**Your assignment**
Repeat the data exactly, with every line included.

[Collected data]
============
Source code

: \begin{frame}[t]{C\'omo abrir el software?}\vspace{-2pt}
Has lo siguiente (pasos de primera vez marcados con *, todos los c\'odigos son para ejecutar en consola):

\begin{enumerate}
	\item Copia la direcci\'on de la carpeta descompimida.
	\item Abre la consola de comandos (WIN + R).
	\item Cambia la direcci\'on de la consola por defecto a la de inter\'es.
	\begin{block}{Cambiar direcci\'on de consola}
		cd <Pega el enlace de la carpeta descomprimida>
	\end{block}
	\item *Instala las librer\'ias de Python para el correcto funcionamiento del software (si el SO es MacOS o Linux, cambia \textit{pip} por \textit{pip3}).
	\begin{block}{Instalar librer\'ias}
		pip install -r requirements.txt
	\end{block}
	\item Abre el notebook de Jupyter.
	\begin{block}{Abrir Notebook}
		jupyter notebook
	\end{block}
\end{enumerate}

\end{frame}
============
**Task solution**
Source code

: \begin{frame}[t]{C\'omo abrir el software?}\vspace{-2pt}
Has lo siguiente (pasos de primera vez marcados con *, todos los c\'odigos son para ejecutar en consola):

\begin{enumerate}
	\item Copia la direcci\'on de la carpeta descompimida.
	\item Abre la consola de comandos (WIN + R).
	\item Cambia la direcci\'on de la consola por defecto a la de inter\'es.
	\begin{block}{Cambiar direcci\'on de consola}
		cd <Pega el enlace de la carpeta descomprimida>
	\end{block}
	\item *Instala las librer\'ias de Python para el correcto funcionamiento del software (si el SO es MacOS o Linux, cambia \textit{pip} por \textit{pip3}).
	\begin{block}{Instalar librer\'ias}
		pip install -r requirements.txt
	\end{block}
	\item Abre el notebook de Jupyter.
	\begin{block}{Abrir Notebook}
		jupyter notebook
	\end{block}
\end{enumerate}

\end{frame}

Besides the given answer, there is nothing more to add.